→ REQUIRED ACTION
Give the records again exactly. Pictures do not belong in the copy.

Pictures paired with source code
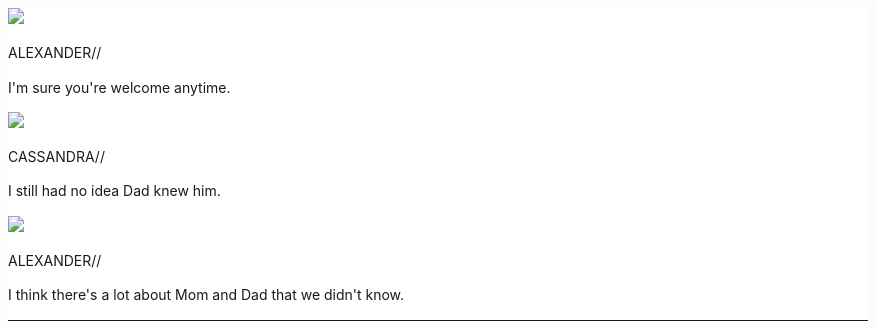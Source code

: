 <div class="chat-box">
<img src="{{ site.url }}/assets/tb/alexander-tb.jpg" class="chat-portrait" />
<p class="ppl-sez">ALEXANDER//</p>
<p class="ppl-sez">I'm sure you're welcome anytime.</p>
</div>

<div class="chat-box">
<img src="{{ site.url }}/assets/tb/cassandragoth.jpg" class="chat-portrait" />
<p class="ppl-sez">CASSANDRA//</p>
<p class="ppl-sez">I still had no idea Dad knew him.</p>
</div>

<div class="chat-box">
<img src="{{ site.url }}/assets/tb/alexander-tb.jpg" class="chat-portrait" />
<p class="ppl-sez">ALEXANDER//</p>
<p class="ppl-sez">I think there's a lot about Mom and Dad that we didn't know.</p>
</div>

*****
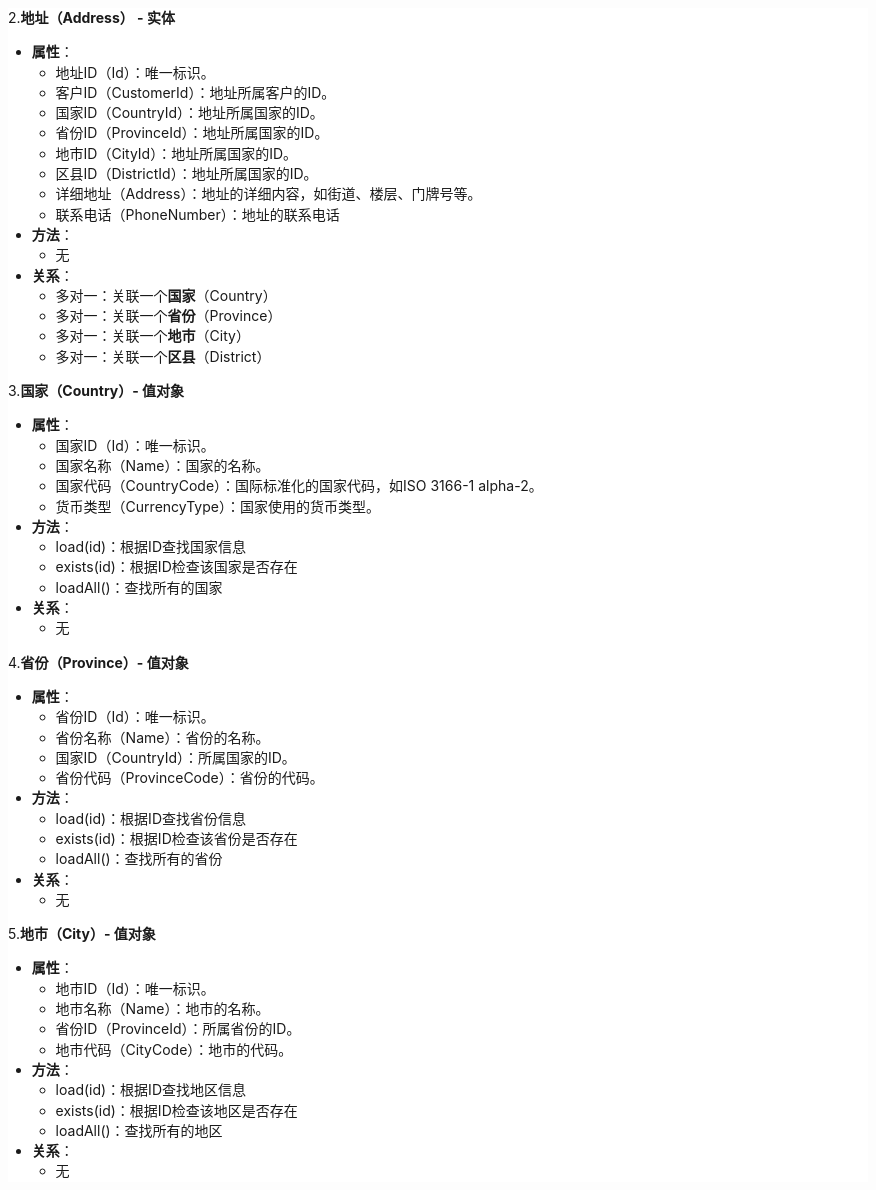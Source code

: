 2.**地址（Address） - 实体**
- **属性**：
  - 地址ID（Id）：唯一标识。
  - 客户ID（CustomerId）：地址所属客户的ID。
  - 国家ID（CountryId）：地址所属国家的ID。
  - 省份ID（ProvinceId）：地址所属国家的ID。
  - 地市ID（CityId）：地址所属国家的ID。
  - 区县ID（DistrictId）：地址所属国家的ID。
  - 详细地址（Address）：地址的详细内容，如街道、楼层、门牌号等。
  - 联系电话（PhoneNumber）：地址的联系电话
- **方法**：
  - 无
- **关系**：
  - 多对一：关联一个**国家**（Country）
  - 多对一：关联一个**省份**（Province）
  - 多对一：关联一个**地市**（City）
  - 多对一：关联一个**区县**（District）

3.**国家（Country）- 值对象**
- **属性**：
  - 国家ID（Id）：唯一标识。
  - 国家名称（Name）：国家的名称。
  - 国家代码（CountryCode）：国际标准化的国家代码，如ISO 3166-1 alpha-2。
  - 货币类型（CurrencyType）：国家使用的货币类型。
- **方法**：
  - load(id)：根据ID查找国家信息
  - exists(id)：根据ID检查该国家是否存在
  - loadAll()：查找所有的国家
- **关系**：
  - 无

4.**省份（Province）- 值对象**
- **属性**：
  - 省份ID（Id）：唯一标识。
  - 省份名称（Name）：省份的名称。
  - 国家ID（CountryId）：所属国家的ID。
  - 省份代码（ProvinceCode）：省份的代码。
- **方法**：
  - load(id)：根据ID查找省份信息
  - exists(id)：根据ID检查该省份是否存在
  - loadAll()：查找所有的省份
- **关系**：
  - 无

5.**地市（City）- 值对象**
- **属性**：
  - 地市ID（Id）：唯一标识。
  - 地市名称（Name）：地市的名称。
  - 省份ID（ProvinceId）：所属省份的ID。
  - 地市代码（CityCode）：地市的代码。
- **方法**：
  - load(id)：根据ID查找地区信息
  - exists(id)：根据ID检查该地区是否存在
  - loadAll()：查找所有的地区
- **关系**：
  - 无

→ RESULT FOR THIS TASK
Source code

: <div class="chat-box">
<img src="{{ site.url }}/assets/tb/alexander-tb.jpg" class="chat-portrait" />
<p class="ppl-sez">ALEXANDER//</p>
<p class="ppl-sez">I'm sure you're welcome anytime.</p>
</div>

<div class="chat-box">
<img src="{{ site.url }}/assets/tb/cassandragoth.jpg" class="chat-portrait" />
<p class="ppl-sez">CASSANDRA//</p>
<p class="ppl-sez">I still had no idea Dad knew him.</p>
</div>

<div class="chat-box">
<img src="{{ site.url }}/assets/tb/alexander-tb.jpg" class="chat-portrait" />
<p class="ppl-sez">ALEXANDER//</p>
<p class="ppl-sez">I think there's a lot about Mom and Dad that we didn't know.</p>
</div>

*****
Source code

: 2.**地址（Address） - 实体**
- **属性**：
  - 地址ID（Id）：唯一标识。
  - 客户ID（CustomerId）：地址所属客户的ID。
  - 国家ID（CountryId）：地址所属国家的ID。
  - 省份ID（ProvinceId）：地址所属国家的ID。
  - 地市ID（CityId）：地址所属国家的ID。
  - 区县ID（DistrictId）：地址所属国家的ID。
  - 详细地址（Address）：地址的详细内容，如街道、楼层、门牌号等。
  - 联系电话（PhoneNumber）：地址的联系电话
- **方法**：
  - 无
- **关系**：
  - 多对一：关联一个**国家**（Country）
  - 多对一：关联一个**省份**（Province）
  - 多对一：关联一个**地市**（City）
  - 多对一：关联一个**区县**（District）

3.**国家（Country）- 值对象**
- **属性**：
  - 国家ID（Id）：唯一标识。
  - 国家名称（Name）：国家的名称。
  - 国家代码（CountryCode）：国际标准化的国家代码，如ISO 3166-1 alpha-2。
  - 货币类型（CurrencyType）：国家使用的货币类型。
- **方法**：
  - load(id)：根据ID查找国家信息
  - exists(id)：根据ID检查该国家是否存在
  - loadAll()：查找所有的国家
- **关系**：
  - 无

4.**省份（Province）- 值对象**
- **属性**：
  - 省份ID（Id）：唯一标识。
  - 省份名称（Name）：省份的名称。
  - 国家ID（CountryId）：所属国家的ID。
  - 省份代码（ProvinceCode）：省份的代码。
- **方法**：
  - load(id)：根据ID查找省份信息
  - exists(id)：根据ID检查该省份是否存在
  - loadAll()：查找所有的省份
- **关系**：
  - 无

5.**地市（City）- 值对象**
- **属性**：
  - 地市ID（Id）：唯一标识。
  - 地市名称（Name）：地市的名称。
  - 省份ID（ProvinceId）：所属省份的ID。
  - 地市代码（CityCode）：地市的代码。
- **方法**：
  - load(id)：根据ID查找地区信息
  - exists(id)：根据ID检查该地区是否存在
  - loadAll()：查找所有的地区
- **关系**：
  - 无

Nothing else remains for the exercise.